27 JUL 2025 · 14 MIN READ

load balancer

#networking

load balancer is like salt. we assume they're there - by default.

but load balancer is one of the most crucial things out there because load balancers make scaling easy. they abstract out the elasticity of the infrastructure. for example, because of this load balancer, you don't care how many api servers are behind this. you simply don't care. you add more nodes, you remove nodes, it doesn't matter. the users don't need to know.

/static/img/53pm-2.webp

again, framework of opposites : either user knows the topology or user does not know the topology. in this case, of course users don't need to know how many servers are running behind the scenes. they don't, because they're like "hey, i want to publish this tweet" - post, done.

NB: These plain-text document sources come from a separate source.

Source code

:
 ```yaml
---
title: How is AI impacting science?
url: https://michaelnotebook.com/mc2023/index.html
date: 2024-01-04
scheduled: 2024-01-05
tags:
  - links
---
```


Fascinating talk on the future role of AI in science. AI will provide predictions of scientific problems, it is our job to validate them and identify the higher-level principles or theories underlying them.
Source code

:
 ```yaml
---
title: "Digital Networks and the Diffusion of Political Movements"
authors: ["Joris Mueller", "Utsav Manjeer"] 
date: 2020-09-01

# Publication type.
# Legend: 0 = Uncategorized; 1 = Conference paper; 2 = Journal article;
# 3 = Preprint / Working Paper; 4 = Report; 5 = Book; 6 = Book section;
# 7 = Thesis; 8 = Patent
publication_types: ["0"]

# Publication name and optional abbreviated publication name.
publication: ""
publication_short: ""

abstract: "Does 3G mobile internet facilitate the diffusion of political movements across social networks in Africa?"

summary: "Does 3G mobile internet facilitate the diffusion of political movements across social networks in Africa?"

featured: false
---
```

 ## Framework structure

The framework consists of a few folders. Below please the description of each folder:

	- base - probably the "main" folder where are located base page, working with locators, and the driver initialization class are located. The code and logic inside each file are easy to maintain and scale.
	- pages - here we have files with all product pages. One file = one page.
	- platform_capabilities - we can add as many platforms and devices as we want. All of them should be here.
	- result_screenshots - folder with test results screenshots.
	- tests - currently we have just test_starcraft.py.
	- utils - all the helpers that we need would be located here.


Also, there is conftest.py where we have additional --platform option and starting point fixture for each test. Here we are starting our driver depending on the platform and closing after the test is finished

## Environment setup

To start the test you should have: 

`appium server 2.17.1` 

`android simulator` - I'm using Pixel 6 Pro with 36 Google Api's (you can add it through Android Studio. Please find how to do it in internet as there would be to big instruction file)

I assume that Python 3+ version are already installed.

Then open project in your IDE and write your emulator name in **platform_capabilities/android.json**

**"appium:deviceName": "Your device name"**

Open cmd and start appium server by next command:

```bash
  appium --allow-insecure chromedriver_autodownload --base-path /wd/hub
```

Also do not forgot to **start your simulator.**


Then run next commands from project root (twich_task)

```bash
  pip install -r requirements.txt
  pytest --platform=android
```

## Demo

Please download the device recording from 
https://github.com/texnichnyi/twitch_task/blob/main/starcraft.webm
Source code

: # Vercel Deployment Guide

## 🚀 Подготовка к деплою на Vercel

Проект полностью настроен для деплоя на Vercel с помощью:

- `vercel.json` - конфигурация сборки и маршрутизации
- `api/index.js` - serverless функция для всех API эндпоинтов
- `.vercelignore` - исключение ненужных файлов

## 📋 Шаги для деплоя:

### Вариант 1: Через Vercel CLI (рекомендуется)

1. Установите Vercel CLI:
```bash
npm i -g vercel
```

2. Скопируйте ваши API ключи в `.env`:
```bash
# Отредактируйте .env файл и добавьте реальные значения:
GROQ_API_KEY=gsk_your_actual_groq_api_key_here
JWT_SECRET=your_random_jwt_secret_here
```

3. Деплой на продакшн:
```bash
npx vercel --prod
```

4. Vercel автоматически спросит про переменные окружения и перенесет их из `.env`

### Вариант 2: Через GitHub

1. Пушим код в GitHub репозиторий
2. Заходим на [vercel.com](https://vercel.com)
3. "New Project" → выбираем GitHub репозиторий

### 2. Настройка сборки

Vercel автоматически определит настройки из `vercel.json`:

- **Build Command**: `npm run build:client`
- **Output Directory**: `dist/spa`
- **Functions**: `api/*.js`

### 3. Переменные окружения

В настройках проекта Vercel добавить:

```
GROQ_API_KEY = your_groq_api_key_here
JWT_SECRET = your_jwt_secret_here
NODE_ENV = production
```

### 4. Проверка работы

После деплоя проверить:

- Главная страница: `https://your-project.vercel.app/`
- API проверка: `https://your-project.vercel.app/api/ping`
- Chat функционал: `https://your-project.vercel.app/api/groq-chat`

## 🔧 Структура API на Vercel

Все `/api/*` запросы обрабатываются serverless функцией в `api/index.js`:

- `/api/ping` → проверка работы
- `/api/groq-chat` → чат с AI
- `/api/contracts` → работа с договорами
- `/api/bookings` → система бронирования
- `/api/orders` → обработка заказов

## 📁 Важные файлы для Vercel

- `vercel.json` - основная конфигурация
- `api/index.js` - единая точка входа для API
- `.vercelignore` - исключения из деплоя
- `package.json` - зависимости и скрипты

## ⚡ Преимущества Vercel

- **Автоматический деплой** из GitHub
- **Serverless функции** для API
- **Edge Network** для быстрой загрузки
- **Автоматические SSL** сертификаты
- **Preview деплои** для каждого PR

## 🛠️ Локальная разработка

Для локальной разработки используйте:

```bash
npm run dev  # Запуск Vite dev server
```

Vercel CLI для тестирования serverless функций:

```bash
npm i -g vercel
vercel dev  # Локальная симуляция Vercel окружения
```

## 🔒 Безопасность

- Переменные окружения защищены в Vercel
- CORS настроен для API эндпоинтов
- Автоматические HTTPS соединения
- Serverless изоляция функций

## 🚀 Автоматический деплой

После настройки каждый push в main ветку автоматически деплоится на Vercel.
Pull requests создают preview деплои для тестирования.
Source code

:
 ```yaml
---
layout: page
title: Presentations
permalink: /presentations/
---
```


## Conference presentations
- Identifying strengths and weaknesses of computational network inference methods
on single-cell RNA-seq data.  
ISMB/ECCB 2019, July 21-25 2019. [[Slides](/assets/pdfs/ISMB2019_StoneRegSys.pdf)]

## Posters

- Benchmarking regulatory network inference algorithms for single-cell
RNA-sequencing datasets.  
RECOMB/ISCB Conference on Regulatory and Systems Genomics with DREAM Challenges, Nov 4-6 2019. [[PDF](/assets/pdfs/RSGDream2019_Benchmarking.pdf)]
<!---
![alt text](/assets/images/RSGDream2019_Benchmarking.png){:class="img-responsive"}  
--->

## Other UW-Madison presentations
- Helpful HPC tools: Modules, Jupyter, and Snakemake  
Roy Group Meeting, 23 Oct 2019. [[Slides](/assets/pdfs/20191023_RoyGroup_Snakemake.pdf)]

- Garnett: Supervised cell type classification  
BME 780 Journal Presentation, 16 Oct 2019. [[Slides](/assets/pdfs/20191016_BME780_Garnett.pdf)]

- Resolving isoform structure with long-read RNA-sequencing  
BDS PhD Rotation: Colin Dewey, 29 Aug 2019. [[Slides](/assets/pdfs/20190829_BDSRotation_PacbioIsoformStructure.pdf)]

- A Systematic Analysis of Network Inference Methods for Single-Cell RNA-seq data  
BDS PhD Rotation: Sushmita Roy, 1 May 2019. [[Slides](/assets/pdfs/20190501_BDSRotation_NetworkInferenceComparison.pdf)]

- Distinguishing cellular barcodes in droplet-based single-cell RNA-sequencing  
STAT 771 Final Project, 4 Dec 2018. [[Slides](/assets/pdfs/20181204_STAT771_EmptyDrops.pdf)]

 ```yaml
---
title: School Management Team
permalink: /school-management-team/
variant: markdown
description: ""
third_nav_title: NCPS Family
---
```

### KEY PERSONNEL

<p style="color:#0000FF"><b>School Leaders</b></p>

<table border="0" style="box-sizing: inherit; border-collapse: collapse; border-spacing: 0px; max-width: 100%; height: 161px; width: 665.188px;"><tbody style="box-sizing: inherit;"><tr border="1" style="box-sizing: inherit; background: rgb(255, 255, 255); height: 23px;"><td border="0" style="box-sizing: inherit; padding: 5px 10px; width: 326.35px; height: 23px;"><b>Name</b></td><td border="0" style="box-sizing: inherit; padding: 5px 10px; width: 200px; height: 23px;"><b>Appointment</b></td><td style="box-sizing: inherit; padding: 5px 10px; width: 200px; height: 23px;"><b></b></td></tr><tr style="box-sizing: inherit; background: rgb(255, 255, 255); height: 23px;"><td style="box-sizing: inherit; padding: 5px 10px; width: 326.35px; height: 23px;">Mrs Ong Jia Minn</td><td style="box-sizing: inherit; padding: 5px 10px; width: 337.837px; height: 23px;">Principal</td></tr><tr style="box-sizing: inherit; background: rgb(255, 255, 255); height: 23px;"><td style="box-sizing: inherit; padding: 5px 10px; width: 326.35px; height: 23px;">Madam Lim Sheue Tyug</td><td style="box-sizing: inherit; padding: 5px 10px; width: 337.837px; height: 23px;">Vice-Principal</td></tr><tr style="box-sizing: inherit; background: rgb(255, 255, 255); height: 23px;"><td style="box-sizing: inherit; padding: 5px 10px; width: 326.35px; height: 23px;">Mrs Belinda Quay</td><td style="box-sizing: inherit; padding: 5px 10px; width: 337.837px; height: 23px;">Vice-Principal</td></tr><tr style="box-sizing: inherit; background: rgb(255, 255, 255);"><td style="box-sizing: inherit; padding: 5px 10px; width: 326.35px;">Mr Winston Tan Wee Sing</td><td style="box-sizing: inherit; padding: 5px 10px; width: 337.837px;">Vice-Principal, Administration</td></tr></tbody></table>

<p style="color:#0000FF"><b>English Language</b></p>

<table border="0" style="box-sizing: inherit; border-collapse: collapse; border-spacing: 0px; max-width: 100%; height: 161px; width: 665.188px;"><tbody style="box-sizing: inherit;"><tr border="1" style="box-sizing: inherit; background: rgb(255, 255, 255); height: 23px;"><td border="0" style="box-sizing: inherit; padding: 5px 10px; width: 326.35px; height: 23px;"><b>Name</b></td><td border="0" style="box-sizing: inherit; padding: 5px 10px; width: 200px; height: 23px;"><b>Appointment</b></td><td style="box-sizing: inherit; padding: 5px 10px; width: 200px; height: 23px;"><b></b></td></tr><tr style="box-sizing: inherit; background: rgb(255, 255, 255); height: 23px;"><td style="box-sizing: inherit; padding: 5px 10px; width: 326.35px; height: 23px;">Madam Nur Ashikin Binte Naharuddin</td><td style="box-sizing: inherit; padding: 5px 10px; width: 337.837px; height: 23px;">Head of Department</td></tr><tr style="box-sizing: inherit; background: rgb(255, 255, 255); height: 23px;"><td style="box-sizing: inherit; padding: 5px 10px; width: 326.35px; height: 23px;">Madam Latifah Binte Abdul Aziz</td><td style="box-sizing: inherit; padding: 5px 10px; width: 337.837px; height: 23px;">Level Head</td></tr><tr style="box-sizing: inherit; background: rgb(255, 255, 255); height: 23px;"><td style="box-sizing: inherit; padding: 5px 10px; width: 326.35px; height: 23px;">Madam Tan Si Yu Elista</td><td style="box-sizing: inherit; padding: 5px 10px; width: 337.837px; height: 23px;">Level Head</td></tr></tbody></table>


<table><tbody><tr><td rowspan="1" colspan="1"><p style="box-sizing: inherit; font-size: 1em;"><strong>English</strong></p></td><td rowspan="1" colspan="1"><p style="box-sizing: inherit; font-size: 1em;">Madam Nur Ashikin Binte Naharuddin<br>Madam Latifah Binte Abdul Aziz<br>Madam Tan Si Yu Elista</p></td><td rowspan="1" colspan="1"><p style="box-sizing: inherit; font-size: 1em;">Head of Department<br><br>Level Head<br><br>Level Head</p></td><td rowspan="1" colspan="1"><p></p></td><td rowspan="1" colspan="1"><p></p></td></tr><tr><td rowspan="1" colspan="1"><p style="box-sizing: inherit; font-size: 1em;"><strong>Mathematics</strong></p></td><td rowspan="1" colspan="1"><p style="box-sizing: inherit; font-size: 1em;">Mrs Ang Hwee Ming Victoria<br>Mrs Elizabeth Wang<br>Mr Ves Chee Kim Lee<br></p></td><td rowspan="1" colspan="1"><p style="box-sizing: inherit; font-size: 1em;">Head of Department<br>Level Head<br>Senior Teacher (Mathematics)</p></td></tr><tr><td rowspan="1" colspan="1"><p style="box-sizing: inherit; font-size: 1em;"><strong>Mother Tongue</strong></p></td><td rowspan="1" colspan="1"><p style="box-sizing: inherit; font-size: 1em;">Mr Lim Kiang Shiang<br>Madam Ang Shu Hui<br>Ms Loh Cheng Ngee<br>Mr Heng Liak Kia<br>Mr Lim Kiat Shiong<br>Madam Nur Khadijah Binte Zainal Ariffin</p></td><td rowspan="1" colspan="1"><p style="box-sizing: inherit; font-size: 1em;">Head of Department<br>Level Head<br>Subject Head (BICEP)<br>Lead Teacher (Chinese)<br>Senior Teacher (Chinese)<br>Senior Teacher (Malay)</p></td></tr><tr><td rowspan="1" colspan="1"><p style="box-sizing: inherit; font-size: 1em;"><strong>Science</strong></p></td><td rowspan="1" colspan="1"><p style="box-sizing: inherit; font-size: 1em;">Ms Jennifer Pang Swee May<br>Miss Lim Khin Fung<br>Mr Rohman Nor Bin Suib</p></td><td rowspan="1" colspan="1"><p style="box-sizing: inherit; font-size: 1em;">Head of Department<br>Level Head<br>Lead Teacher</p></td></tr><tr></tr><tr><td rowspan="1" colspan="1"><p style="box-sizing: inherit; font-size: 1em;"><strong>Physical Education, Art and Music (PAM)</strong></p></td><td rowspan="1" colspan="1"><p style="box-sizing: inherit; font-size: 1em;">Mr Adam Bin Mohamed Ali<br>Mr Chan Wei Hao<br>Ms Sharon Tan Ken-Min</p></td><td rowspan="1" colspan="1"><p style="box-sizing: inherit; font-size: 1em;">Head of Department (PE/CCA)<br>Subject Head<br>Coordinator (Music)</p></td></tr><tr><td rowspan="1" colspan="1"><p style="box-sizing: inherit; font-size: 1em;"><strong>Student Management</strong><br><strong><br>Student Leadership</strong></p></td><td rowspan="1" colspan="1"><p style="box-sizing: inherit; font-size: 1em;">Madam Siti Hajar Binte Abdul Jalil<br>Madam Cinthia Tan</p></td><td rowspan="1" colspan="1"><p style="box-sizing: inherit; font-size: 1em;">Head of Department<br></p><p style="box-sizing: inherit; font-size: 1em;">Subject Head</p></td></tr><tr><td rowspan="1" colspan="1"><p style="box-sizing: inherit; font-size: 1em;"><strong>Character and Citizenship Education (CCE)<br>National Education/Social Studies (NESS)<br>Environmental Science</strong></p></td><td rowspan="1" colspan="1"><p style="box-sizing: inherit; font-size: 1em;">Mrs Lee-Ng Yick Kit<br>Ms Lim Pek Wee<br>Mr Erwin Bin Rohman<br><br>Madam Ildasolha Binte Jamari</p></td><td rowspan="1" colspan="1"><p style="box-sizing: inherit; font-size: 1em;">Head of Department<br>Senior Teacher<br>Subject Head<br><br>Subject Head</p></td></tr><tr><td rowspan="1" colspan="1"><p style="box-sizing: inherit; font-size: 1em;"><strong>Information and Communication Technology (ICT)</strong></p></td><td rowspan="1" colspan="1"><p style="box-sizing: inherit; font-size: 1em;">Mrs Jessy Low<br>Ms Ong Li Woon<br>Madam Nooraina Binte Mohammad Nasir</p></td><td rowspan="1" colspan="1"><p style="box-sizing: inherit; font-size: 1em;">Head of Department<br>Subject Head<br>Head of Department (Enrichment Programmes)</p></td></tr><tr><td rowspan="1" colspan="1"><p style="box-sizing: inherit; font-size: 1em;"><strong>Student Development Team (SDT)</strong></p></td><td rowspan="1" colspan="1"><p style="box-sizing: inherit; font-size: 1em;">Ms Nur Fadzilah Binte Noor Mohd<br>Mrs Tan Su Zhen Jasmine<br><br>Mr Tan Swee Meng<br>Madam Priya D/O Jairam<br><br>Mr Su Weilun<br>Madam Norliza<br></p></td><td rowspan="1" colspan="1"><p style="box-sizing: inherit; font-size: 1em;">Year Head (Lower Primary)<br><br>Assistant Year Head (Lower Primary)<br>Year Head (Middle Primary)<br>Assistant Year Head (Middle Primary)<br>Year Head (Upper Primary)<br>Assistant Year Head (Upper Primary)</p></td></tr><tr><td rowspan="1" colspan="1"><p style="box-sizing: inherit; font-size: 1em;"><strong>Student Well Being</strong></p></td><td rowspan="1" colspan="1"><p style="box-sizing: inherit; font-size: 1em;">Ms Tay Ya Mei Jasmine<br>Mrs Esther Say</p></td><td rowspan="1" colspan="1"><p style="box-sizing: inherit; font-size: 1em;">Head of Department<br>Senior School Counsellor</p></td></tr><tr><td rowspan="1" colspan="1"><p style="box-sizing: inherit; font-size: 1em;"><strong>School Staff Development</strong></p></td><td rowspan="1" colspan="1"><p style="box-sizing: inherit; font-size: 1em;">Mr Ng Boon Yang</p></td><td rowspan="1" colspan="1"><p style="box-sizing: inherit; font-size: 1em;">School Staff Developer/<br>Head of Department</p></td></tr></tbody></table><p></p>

so load balancer essentially abstracts out the topology behind it.

what you'll take away

quick pointers so you know what to look for as you read:

  • load balancers make scaling easy by hiding topology. add nodes, remove nodes — users never know.
  • config lives in a db but is served from memory. a db lookup per request kills response times; the real problem becomes keeping the cache in sync.
  • push + pull beats either alone. pub/sub for instant updates, polling as the fallback — a plan b for your plan b.
  • health checks belong in a separate orchestrator. lb-side checks multiply traffic, customer-side heartbeats are absurd ux.
  • a monitor for the monitor means leader election. that recursive smell is your signal to make the system self-healing.
  • dns is how load balancers themselves scale. that's why aws hands you a domain name, not an ip.
now load balancers help you achieve two things:
  • fault tolerance (which means even if one of the servers is not available, your request can be routed to any other available server)
  • no overloaded servers (because the load is balanced).

absorb the patterns to achieve high availability.

✽ RECALL why does putting a load balancer in front make scaling "easy" — what exactly is being abstracted?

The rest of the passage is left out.